How Not to (Re)Write World History: Gavin Menzies and the Chinese Discovery of America


Robert Finlay



In 1421: The Year China Discovered America (2002), aspires to rewrite world history on a grand scale. He maintains that Gavin Menzies)four Chinese fleets, comprising twenty-five to thirty ships and at least 7,000 persons each, visited every part of the world except Europe between 1421 and 1423. Trained by Zheng He, the famous eunuch-admiral, Chinese captains carried out the orders of Zhu Di (r. 1402–1424), the third Ming emperor, to map coastlines, settle new territories, and establish a global maritime empire. According to Menzies, proof of the passage of the Ming fleets to the Americas, Australia, New Zealand, and Polynesia is overwhelming and indisputable. His "index of supporting evidence" (pp. 429–462) includes thousands of items from the fields of archaeology, cartography, astronomy, and anthropology; his footnotes and bibliography include publications in Chinese, French, Portuguese, Spanish, Italian, German, Arabic, and Hebrew. 1
      Menzies claims that Chinese mariners explored the islands of Cape Verde, the Azores, the Bahamas, and the Falklands; they established colonies in Australia, New Zealand, British Columbia, California, Mexico, Puerto Rico, and Rhode Island; they introduced horses to the Americas, rice to California, chickens to South America, coffee to Puerto Rico, South American sloths to Australia, sea otters to New Zealand, and maize to the Philippines.
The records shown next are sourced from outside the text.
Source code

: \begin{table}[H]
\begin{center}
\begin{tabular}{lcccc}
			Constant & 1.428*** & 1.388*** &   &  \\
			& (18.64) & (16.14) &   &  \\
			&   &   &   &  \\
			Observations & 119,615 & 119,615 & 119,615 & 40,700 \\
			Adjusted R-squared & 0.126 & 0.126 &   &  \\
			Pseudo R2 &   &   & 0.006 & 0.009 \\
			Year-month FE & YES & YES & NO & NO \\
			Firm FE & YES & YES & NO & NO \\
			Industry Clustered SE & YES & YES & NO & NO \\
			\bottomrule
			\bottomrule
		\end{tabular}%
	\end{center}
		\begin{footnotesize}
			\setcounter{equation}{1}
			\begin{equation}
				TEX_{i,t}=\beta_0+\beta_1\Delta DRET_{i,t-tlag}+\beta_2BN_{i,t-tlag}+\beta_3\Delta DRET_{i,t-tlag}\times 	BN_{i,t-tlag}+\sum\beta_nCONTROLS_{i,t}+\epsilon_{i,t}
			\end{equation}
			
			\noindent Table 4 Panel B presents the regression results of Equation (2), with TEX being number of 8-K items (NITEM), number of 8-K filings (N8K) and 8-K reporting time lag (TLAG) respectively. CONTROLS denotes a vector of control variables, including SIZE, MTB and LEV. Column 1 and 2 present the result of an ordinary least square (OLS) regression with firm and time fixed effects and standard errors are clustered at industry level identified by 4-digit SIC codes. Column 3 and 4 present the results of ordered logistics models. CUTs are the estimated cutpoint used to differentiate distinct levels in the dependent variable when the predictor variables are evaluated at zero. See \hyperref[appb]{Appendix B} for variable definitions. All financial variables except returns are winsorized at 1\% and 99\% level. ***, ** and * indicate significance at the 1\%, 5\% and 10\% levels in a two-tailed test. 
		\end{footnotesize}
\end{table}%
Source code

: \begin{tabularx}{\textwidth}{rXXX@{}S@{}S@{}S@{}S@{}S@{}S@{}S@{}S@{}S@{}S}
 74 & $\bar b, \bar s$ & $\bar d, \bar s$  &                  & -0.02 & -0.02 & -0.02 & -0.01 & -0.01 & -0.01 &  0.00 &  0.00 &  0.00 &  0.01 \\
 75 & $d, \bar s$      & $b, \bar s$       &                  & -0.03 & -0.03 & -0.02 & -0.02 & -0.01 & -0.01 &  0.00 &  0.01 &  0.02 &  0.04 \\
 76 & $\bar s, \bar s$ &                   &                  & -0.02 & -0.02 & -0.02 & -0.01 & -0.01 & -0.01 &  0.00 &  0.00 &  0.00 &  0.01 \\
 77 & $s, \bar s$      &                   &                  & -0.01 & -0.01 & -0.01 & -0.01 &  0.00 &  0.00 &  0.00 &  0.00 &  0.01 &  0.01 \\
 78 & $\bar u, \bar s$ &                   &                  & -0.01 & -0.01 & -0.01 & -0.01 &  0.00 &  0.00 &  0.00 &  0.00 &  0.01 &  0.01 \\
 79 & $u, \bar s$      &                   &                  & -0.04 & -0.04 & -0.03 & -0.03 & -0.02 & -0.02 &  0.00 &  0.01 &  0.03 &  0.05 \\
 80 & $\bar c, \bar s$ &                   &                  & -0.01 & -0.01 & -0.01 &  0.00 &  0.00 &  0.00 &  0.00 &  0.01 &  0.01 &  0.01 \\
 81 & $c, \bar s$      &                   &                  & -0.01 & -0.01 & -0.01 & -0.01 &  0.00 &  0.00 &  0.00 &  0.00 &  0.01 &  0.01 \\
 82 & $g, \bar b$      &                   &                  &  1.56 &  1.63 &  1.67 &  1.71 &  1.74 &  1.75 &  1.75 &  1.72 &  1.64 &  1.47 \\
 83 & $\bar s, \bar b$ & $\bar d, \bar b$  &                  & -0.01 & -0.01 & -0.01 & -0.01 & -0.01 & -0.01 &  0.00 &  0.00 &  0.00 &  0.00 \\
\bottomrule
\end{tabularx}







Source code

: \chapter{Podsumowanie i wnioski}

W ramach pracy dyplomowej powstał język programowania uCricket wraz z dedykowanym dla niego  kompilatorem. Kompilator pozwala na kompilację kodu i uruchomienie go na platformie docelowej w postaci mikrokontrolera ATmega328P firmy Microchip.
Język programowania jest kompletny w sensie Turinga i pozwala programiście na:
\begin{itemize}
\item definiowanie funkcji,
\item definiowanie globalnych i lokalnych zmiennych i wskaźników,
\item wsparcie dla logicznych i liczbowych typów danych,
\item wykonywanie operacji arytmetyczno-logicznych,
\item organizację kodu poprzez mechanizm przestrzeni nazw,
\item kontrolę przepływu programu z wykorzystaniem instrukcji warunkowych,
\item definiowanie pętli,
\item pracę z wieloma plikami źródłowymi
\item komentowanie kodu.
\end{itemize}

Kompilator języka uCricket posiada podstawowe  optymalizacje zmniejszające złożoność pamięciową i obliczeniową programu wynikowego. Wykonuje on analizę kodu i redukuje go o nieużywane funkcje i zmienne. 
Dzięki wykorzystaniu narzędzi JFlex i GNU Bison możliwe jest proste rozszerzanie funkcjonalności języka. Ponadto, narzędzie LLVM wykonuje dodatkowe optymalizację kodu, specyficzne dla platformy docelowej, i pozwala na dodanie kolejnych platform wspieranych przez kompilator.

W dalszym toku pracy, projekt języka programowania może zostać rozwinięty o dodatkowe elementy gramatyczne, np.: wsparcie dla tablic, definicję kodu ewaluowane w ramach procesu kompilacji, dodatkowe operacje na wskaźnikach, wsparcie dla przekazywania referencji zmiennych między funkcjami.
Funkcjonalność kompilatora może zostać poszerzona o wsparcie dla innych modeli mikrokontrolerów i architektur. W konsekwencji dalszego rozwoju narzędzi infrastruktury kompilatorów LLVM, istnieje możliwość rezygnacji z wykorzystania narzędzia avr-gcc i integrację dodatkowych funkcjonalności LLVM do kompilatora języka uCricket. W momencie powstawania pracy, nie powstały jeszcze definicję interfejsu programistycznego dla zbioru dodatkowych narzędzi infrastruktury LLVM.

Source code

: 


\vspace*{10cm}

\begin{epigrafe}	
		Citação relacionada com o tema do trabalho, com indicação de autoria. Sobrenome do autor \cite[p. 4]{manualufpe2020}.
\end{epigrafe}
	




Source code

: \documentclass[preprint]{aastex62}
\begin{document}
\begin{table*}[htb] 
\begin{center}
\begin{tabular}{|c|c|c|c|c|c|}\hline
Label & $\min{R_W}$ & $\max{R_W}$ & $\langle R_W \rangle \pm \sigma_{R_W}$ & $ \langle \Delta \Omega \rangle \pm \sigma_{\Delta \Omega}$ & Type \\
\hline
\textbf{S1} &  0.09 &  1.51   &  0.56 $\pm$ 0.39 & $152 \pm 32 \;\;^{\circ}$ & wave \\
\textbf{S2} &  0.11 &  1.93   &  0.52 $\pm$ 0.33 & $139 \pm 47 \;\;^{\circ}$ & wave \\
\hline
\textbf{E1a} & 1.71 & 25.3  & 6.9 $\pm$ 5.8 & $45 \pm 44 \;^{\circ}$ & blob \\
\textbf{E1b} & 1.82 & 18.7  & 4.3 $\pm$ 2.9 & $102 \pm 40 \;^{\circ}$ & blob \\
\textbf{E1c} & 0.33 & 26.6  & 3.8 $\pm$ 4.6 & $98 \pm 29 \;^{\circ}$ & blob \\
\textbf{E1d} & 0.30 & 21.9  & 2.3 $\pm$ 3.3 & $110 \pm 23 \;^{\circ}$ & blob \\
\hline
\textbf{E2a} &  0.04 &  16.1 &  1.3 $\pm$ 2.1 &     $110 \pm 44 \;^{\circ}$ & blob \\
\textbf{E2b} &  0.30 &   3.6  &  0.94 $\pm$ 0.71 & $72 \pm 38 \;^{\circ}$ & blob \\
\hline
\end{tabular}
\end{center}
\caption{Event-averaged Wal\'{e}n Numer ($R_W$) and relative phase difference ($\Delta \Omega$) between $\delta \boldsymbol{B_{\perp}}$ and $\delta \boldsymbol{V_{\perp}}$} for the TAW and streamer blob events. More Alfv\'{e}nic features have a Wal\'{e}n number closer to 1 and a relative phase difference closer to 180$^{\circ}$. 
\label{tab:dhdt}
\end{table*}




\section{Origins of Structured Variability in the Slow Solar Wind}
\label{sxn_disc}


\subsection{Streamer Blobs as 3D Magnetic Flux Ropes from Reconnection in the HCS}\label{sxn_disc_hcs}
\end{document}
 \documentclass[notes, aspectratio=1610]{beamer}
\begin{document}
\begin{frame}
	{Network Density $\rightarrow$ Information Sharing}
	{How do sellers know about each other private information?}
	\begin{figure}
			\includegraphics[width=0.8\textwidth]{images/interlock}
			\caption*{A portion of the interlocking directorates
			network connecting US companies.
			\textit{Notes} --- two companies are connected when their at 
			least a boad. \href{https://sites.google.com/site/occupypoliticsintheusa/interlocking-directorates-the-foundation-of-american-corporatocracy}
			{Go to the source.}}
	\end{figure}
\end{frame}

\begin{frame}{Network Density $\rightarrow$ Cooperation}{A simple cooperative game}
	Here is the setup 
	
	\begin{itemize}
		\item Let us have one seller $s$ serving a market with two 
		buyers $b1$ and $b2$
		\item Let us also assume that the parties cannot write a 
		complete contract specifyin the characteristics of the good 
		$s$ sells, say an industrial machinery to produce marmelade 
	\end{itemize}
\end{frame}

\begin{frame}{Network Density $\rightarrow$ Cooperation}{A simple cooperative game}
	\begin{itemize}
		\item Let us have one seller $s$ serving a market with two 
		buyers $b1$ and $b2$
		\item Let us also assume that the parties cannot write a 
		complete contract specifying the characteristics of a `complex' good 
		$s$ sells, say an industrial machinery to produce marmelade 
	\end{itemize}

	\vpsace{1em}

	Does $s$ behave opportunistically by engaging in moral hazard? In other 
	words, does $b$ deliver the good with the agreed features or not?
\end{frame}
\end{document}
In addition, Chinese seamen toured the temples and palaces of the Maya center of Palenque in Mexico, hunted walruses and smelted copper in Greenland, mined for lead and saltpeter in northern Australia, and established trading posts for diamonds along the Amazon and its tributaries. 2
      Inasmuch as Menzies believes that he has collected a veritable mountain of evidence, he is not disheartened by skepticism about some of his astonishing assertions. As he told People Magazine (24 February 2003) after 1421 hit the New York Times bestseller list, "[t]here's not one chance in a hundred million that I'm wrong!" He regards his investigation as an ongoing project: a website (www.1421.tv) provides yet more evidence, further revelations will appear in the forthcoming paperback edition, and a team of researchers currently is assisting him in combing medieval Spanish and Portuguese documents for added proof of his contentions. 1421, he informs the reader, will be published in more than sixteen countries, a PBS series is in production, and television rights have been sold around the world. 3
      Menzies is contemptuous of professional historians who ignore evidence of Chinese influence in the Americas, "presumably because it contradicts the accepted wisdom on which not a few careers have been based" (p. 232). He explains that he has uncovered information that has eluded many eminent historians of China, even though it was right before their eyes, "only because I knew how to interpret the extraordinary maps and charts that reveal the course and the extent of the voyages of the great Chinese fleets between 1421 and 1423" (pp. 11–12). A former submarine commander in the British Royal Navy, he has sailed in the wake of Christopher Columbus, Ferdinand Magellan, and James Cook, hence he recognizes that those mariners, who navigated with copies of Chinese maps in hand, were themselves merely sailing in the backwash of Zheng He's fleets (pp. 9, 12). . . .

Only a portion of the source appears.